Rendered images with source text
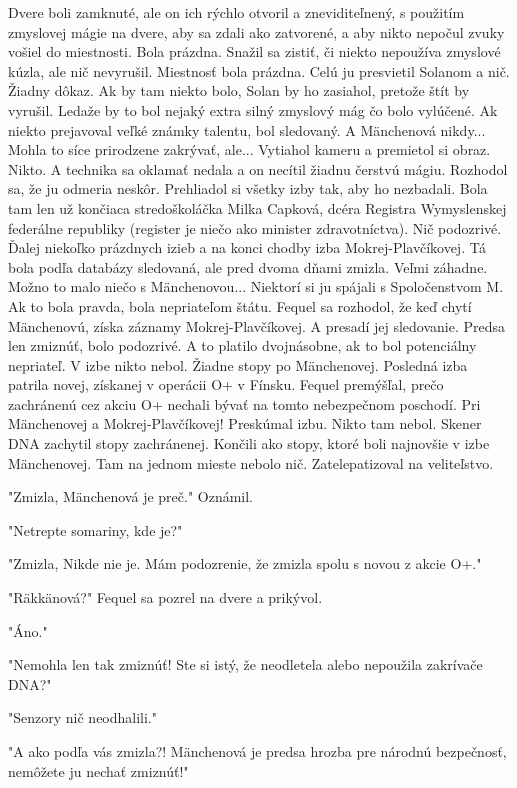 \documentclass{book}
\begin{document}
Dvere boli zamknuté, ale on ich rýchlo otvoril a zneviditeľnený, s použitím zmyslovej mágie na dvere, aby sa zdali ako zatvorené, a aby nikto nepočul zvuky vošiel do miestnosti. Bola prázdna. Snažil sa zistiť, či niekto nepoužíva zmyslové kúzla, ale nič nevyrušil. Miestnosť bola prázdna. Celú ju presvietil Solanom a nič. Žiadny dôkaz. Ak by tam niekto bolo, Solan by ho zasiahol, pretože štít by vyrušil. Ledaže by to bol nejaký extra silný zmyslový mág čo bolo vylúčené. Ak niekto prejavoval veľké známky talentu, bol sledovaný. A Mänchenová nikdy... Mohla to síce prirodzene zakrývať, ale... Vytiahol kameru a premietol si obraz. Nikto. A technika sa oklamať nedala a on necítil žiadnu čerstvú mágiu. Rozhodol sa, že ju odmeria neskôr. Prehliadol si všetky izby tak, aby ho nezbadali. Bola tam len už končiaca stredoškoláčka Milka Capková, dcéra Registra Wymyslenskej federálne republiky (register je niečo ako minister zdravotníctva). Nič podozrivé. Ďalej niekoľko prázdnych izieb a na konci chodby izba Mokrej-Plavčíkovej. Tá bola podľa databázy sledovaná, ale pred dvoma dňami zmizla. Veľmi záhadne. Možno to malo niečo s Mänchenovou... Niektorí si ju spájali s Spoločenstvom M. Ak to bola pravda, bola nepriateľom štátu. Fequel sa rozhodol, že keď chytí Mänchenovú, získa záznamy Mokrej-Plavčíkovej. A presadí jej sledovanie. Predsa len zmiznúť, bolo podozrivé. A to platilo dvojnásobne, ak to bol potenciálny nepriateľ. V izbe nikto nebol. Žiadne stopy po Mänchenovej. Posledná izba patrila novej, získanej v operácii O+ v Fínsku. Fequel premýšľal, prečo zachránenú cez akciu O+ nechali bývať na tomto nebezpečnom poschodí. Pri Mänchenovej a Mokrej-Plavčíkovej! Preskúmal izbu. Nikto tam nebol. Skener DNA zachytil stopy zachránenej. Končili ako stopy, ktoré boli najnovšie v izbe Mänchenovej. Tam na jednom mieste nebolo nič. Zatelepatizoval na veliteľstvo.

"$ $Zmizla, Mänchenová je preč."$ $  Oznámil.

"$ $Netrepte somariny, kde je?"$ $ 

"$ $Zmizla, Nikde nie je. Mám podozrenie, že zmizla spolu s novou z akcie O+."$ $ 

"$ $Räkkänová?"$ $  Fequel sa pozrel na dvere a prikývol.

"$ $Áno."$ $ 

"$ $Nemohla len tak zmiznúť! Ste si istý, že neodletela alebo nepoužila zakrívače DNA?"$ $ 

"$ $Senzory nič neodhalili."$ $ 

"$ $A ako podľa vás zmizla?! Mänchenová je predsa hrozba pre národnú bezpečnosť, nemôžete ju nechať zmiznúť!"$ $ 
\end{document}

» EXERCISE AIM: All entries above should be returned exactly, apart from their pictures.

» SOLUTION TO THIS TASK:
 \documentclass{book}
\begin{document}
Dvere boli zamknuté, ale on ich rýchlo otvoril a zneviditeľnený, s použitím zmyslovej mágie na dvere, aby sa zdali ako zatvorené, a aby nikto nepočul zvuky vošiel do miestnosti. Bola prázdna. Snažil sa zistiť, či niekto nepoužíva zmyslové kúzla, ale nič nevyrušil. Miestnosť bola prázdna. Celú ju presvietil Solanom a nič. Žiadny dôkaz. Ak by tam niekto bolo, Solan by ho zasiahol, pretože štít by vyrušil. Ledaže by to bol nejaký extra silný zmyslový mág čo bolo vylúčené. Ak niekto prejavoval veľké známky talentu, bol sledovaný. A Mänchenová nikdy... Mohla to síce prirodzene zakrývať, ale... Vytiahol kameru a premietol si obraz. Nikto. A technika sa oklamať nedala a on necítil žiadnu čerstvú mágiu. Rozhodol sa, že ju odmeria neskôr. Prehliadol si všetky izby tak, aby ho nezbadali. Bola tam len už končiaca stredoškoláčka Milka Capková, dcéra Registra Wymyslenskej federálne republiky (register je niečo ako minister zdravotníctva). Nič podozrivé. Ďalej niekoľko prázdnych izieb a na konci chodby izba Mokrej-Plavčíkovej. Tá bola podľa databázy sledovaná, ale pred dvoma dňami zmizla. Veľmi záhadne. Možno to malo niečo s Mänchenovou... Niektorí si ju spájali s Spoločenstvom M. Ak to bola pravda, bola nepriateľom štátu. Fequel sa rozhodol, že keď chytí Mänchenovú, získa záznamy Mokrej-Plavčíkovej. A presadí jej sledovanie. Predsa len zmiznúť, bolo podozrivé. A to platilo dvojnásobne, ak to bol potenciálny nepriateľ. V izbe nikto nebol. Žiadne stopy po Mänchenovej. Posledná izba patrila novej, získanej v operácii O+ v Fínsku. Fequel premýšľal, prečo zachránenú cez akciu O+ nechali bývať na tomto nebezpečnom poschodí. Pri Mänchenovej a Mokrej-Plavčíkovej! Preskúmal izbu. Nikto tam nebol. Skener DNA zachytil stopy zachránenej. Končili ako stopy, ktoré boli najnovšie v izbe Mänchenovej. Tam na jednom mieste nebolo nič. Zatelepatizoval na veliteľstvo.

"$ $Zmizla, Mänchenová je preč."$ $  Oznámil.

"$ $Netrepte somariny, kde je?"$ $ 

"$ $Zmizla, Nikde nie je. Mám podozrenie, že zmizla spolu s novou z akcie O+."$ $ 

"$ $Räkkänová?"$ $  Fequel sa pozrel na dvere a prikývol.

"$ $Áno."$ $ 

"$ $Nemohla len tak zmiznúť! Ste si istý, že neodletela alebo nepoužila zakrívače DNA?"$ $ 

"$ $Senzory nič neodhalili."$ $ 

"$ $A ako podľa vás zmizla?! Mänchenová je predsa hrozba pre národnú bezpečnosť, nemôžete ju nechať zmiznúť!"$ $ 
\end{document}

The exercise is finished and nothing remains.